DATA TO EXAMINE Start Marker
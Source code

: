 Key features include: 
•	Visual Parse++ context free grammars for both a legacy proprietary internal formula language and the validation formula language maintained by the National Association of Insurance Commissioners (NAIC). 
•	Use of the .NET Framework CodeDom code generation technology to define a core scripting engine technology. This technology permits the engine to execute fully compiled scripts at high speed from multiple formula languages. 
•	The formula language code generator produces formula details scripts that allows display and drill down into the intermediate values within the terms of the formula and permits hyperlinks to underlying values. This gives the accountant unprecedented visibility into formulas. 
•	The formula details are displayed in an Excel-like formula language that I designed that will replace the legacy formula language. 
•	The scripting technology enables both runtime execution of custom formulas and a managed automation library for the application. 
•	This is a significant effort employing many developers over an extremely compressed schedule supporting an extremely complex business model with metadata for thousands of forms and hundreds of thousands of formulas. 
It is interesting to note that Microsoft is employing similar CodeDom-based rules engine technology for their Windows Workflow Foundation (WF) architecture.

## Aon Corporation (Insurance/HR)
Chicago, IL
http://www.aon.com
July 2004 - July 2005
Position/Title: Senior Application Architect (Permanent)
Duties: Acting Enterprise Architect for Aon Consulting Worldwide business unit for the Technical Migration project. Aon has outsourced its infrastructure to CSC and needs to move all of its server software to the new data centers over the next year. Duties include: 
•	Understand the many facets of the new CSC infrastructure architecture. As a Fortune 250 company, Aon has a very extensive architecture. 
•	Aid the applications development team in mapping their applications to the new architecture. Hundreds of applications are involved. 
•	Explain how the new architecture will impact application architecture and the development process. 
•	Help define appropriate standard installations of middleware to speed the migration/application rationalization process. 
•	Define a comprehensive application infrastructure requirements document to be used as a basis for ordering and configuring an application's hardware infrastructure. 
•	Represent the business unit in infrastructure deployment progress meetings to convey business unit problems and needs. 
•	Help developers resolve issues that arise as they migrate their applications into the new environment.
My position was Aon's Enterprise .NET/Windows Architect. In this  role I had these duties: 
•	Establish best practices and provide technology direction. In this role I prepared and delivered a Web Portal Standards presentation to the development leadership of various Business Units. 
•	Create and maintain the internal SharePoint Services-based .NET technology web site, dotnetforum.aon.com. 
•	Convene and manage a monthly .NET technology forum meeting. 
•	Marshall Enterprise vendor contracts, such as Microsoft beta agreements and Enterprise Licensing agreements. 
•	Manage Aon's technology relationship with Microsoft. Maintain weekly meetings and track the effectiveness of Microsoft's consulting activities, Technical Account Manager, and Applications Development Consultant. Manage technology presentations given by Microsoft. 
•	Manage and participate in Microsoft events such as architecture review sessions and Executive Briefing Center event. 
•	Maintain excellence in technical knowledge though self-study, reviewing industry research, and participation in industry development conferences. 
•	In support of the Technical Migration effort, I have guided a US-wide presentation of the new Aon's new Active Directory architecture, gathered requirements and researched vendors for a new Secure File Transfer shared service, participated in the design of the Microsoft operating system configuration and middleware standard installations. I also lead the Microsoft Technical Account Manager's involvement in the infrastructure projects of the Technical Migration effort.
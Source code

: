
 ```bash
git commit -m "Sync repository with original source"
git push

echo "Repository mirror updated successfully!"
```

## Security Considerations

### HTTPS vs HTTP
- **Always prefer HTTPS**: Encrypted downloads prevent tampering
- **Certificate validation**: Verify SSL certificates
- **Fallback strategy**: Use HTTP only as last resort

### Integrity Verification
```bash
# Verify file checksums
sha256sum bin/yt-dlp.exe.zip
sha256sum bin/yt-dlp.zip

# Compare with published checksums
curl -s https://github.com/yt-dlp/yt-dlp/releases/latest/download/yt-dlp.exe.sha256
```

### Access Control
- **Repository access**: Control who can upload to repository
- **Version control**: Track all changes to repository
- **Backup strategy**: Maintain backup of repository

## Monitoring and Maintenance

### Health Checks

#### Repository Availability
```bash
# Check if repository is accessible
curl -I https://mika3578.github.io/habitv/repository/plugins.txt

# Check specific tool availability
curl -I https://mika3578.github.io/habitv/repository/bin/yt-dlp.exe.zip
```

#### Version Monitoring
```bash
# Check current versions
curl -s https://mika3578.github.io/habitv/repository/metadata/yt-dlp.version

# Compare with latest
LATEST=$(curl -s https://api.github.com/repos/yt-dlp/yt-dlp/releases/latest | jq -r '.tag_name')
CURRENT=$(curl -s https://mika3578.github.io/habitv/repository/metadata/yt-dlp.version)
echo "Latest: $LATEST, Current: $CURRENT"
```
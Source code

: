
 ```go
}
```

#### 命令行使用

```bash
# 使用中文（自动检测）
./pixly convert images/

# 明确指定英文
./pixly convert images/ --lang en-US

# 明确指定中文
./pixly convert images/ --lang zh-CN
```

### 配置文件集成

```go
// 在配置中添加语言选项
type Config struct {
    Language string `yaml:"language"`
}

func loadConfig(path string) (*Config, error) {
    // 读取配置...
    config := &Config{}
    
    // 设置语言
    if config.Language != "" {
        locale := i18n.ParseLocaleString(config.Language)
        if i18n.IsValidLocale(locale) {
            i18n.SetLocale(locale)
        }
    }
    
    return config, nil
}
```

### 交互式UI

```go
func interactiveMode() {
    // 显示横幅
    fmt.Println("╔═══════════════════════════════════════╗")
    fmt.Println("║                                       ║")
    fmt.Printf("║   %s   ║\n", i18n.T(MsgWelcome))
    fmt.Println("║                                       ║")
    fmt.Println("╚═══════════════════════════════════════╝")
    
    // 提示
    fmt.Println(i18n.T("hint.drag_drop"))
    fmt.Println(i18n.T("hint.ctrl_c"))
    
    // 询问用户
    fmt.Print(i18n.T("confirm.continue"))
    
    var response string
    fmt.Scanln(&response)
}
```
DATA TO EXAMINE End Marker
> _YOUR OBJECTIVE_: What is needed is a word-for-word copy of the records above, from the first line through the line that contains "multiple formula languages.".

> _FINAL ANSWER_:
Source code

: Key features include: 
•	Visual Parse++ context free grammars for both a legacy proprietary internal formula language and the validation formula language maintained by the National Association of Insurance Commissioners (NAIC). 
•	Use of the .NET Framework CodeDom code generation technology to define a core scripting engine technology. This technology permits the engine to execute fully compiled scripts at high speed from multiple formula languages. 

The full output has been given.